Table: Confirmations

+----------------+----------+
| Column Name    | Type     |
+----------------+----------+
| user_id        | int      |
| time_stamp     | datetime |
| action         | ENUM     |
+----------------+----------+
(user_id, time_stamp) is the primary key (combination of columns with unique values) for this table.
user_id is a foreign key (reference column) to the Signups table.
action is an ENUM (category) of the type ('confirmed', 'timeout')
Each row of this table indicates that the user with ID user_id requested a confirmation message at time_stamp and that confirmation message was either confirmed ('confirmed') or expired without confirming ('timeout').

 

The confirmation rate of a user is the number of 'confirmed' messages divided by the total number of requested confirmation messages. The confirmation rate of a user that did not request any confirmation messages is 0. Round the confirmation rate to two decimal places.

Write a solution to find the confirmation rate of each user.

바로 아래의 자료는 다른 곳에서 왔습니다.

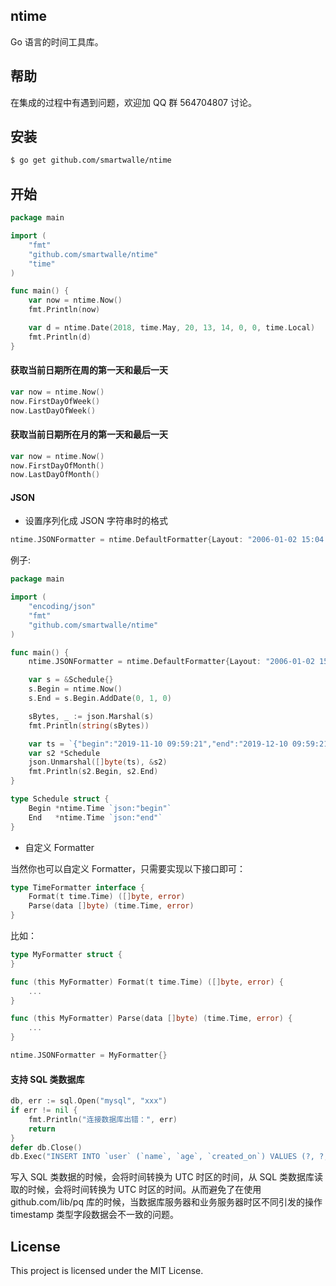 ## ntime

Go 语言的时间工具库。

## 帮助 
在集成的过程中有遇到问题，欢迎加 QQ 群 564704807 讨论。

## 安装
```bash
$ go get github.com/smartwalle/ntime
```

## 开始
```go
package main

import (
	"fmt"
	"github.com/smartwalle/ntime"
	"time"
)

func main() {
	var now = ntime.Now()
	fmt.Println(now)

	var d = ntime.Date(2018, time.May, 20, 13, 14, 0, 0, time.Local)
	fmt.Println(d)
}
```

#### 获取当前日期所在周的第一天和最后一天
```go
var now = ntime.Now()
now.FirstDayOfWeek()
now.LastDayOfWeek()
```


#### 获取当前日期所在月的第一天和最后一天
```go
var now = ntime.Now()
now.FirstDayOfMonth()
now.LastDayOfMonth()
```

#### JSON

* 设置序列化成 JSON 字符串时的格式

```go
ntime.JSONFormatter = ntime.DefaultFormatter{Layout: "2006-01-02 15:04:05"}
```

例子:

```go
package main

import (
	"encoding/json"
	"fmt"
	"github.com/smartwalle/ntime"
)

func main() {
	ntime.JSONFormatter = ntime.DefaultFormatter{Layout: "2006-01-02 15:04:05"}

	var s = &Schedule{}
	s.Begin = ntime.Now()
	s.End = s.Begin.AddDate(0, 1, 0)

	sBytes, _ := json.Marshal(s)
	fmt.Println(string(sBytes))

	var ts = `{"begin":"2019-11-10 09:59:21","end":"2019-12-10 09:59:21"}`
	var s2 *Schedule
	json.Unmarshal([]byte(ts), &s2)
	fmt.Println(s2.Begin, s2.End)
}

type Schedule struct {
	Begin *ntime.Time `json:"begin"`
	End   *ntime.Time `json:"end"`
}

```

* 自定义 Formatter

当然你也可以自定义 Formatter，只需要实现以下接口即可：

```go
type TimeFormatter interface {
	Format(t time.Time) ([]byte, error)
	Parse(data []byte) (time.Time, error)
}
```

比如：

```go
type MyFormatter struct {
}

func (this MyFormatter) Format(t time.Time) ([]byte, error) {
	...
}

func (this MyFormatter) Parse(data []byte) (time.Time, error) {
	...
}

ntime.JSONFormatter = MyFormatter{}
```

#### 支持 SQL 类数据库

```go
db, err := sql.Open("mysql", "xxx")
if err != nil {
	fmt.Println("连接数据库出错：", err)
	return
}
defer db.Close()
db.Exec("INSERT INTO `user` (`name`, `age`, `created_on`) VALUES (?, ?, ?)", "test", 18, ntime.Now())
```

写入 SQL 类数据的时候，会将时间转换为 UTC 时区的时间，从 SQL 类数据库读取的时候，会将时间转换为 UTC 时区的时间。从而避免了在使用 github.com/lib/pq 库的时候，当数据库服务器和业务服务器时区不同引发的操作 timestamp 类型字段数据会不一致的问题。

## License
This project is licensed under the MIT License.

Return the result table in any order.

The result format is in the following example.

 

Example 1:

Input: 
Signups table:
+---------+---------------------+
| user_id | time_stamp          |
+---------+---------------------+
| 3       | 2020-03-21 10:16:13 |
| 7       | 2020-01-04 13:57:59 |
| 2       | 2020-07-29 23:09:44 |
| 6       | 2020-12-09 10:39:37 |
+---------+---------------------+
Confirmations table:
+---------+---------------------+-----------+
| user_id | time_stamp          | action    |
+---------+---------------------+-----------+
| 3       | 2021-01-06 03:30:46 | timeout   |
| 3       | 2021-07-14 14:00:00 | timeout   |
| 7       | 2021-06-12 11:57:29 | confirmed |
| 7       | 2021-06-13 12:58:28 | confirmed |
| 7       | 2021-06-14 13:59:27 | confirmed |
| 2       | 2021-01-22 00:00:00 | confirmed |
| 2       | 2021-02-28 23:59:59 | timeout   |
+---------+---------------------+-----------+
Output: 
+---------+-------------------+
| user_id | confirmation_rate |
+---------+-------------------+
| 6       | 0.00              |
| 3       | 0.00              |
| 7       | 1.00              |
| 2       | 0.50              |
+---------+-------------------+
Explanation: 
User 6 did not request any confirmation messages. The confirmation rate is 0.
User 3 made 2 requests and both timed out. The confirmation rate is 0.
User 7 made 3 requests and all were confirmed. The confirmation rate is 1.
User 2 made 2 requests where one was confirmed and the other timed out. The confirmation rate is 1 / 2 = 0.5.

 

문제요약

  • 각 유저별 confirmation rate 을 구하라.
  • 단, 어떤 confirmation messages도 요청하지 않은 유저의 응답률은 0이다.
  • 소수 둘째자리 까지 구하라.
  • 순서는 상관 없다.

 

최초 쿼리

WITH total_cnt AS (
    SELECT user_id, COUNT(*) AS cnt
    FROM confirmations
    GROUP BY user_id
), confirmed AS (
    SELECT user_id, COUNT(action) AS cnt_con
    FROM confirmations
    WHERE action = 'confirmed'
    GROUP BY user_id
)
SELECT s.user_id
        , IFNULL(ROUND(cnt_con/cnt, 2), 0) AS confirmation_rate
FROM signups   s
LEFT JOIN total_cnt c ON s.user_id=c.user_id
LEFT JOIN confirmed f ON s.user_id=f.user_id;

정답을 맞추긴 했다.

하지만 조금 더 효율적인 쿼리는 없을까?

 

다른 사람들의 풀이를 보니, 충분히 더 효율적인 쿼리가 있다.

 

다른 풀이

SELECT A.user_id, 
       ROUND(IFNULL(AVG(action = 'confirmed'), 0), 2) AS confirmation_rate
FROM Signups AS A
LEFT JOIN Confirmations AS B ON A.user_id = B.user_id
GROUP BY A.user_id;

 

와 이 생각은 못했네 😇

ROUND(IFNULL(AVG(action = 'confirmed'), 0), 2) AS confirmation_rate

그냥 LEFT JOIN을 한 후에 action = 'confirmed'의 평균을 구하면 그게 바로 비율이 되네...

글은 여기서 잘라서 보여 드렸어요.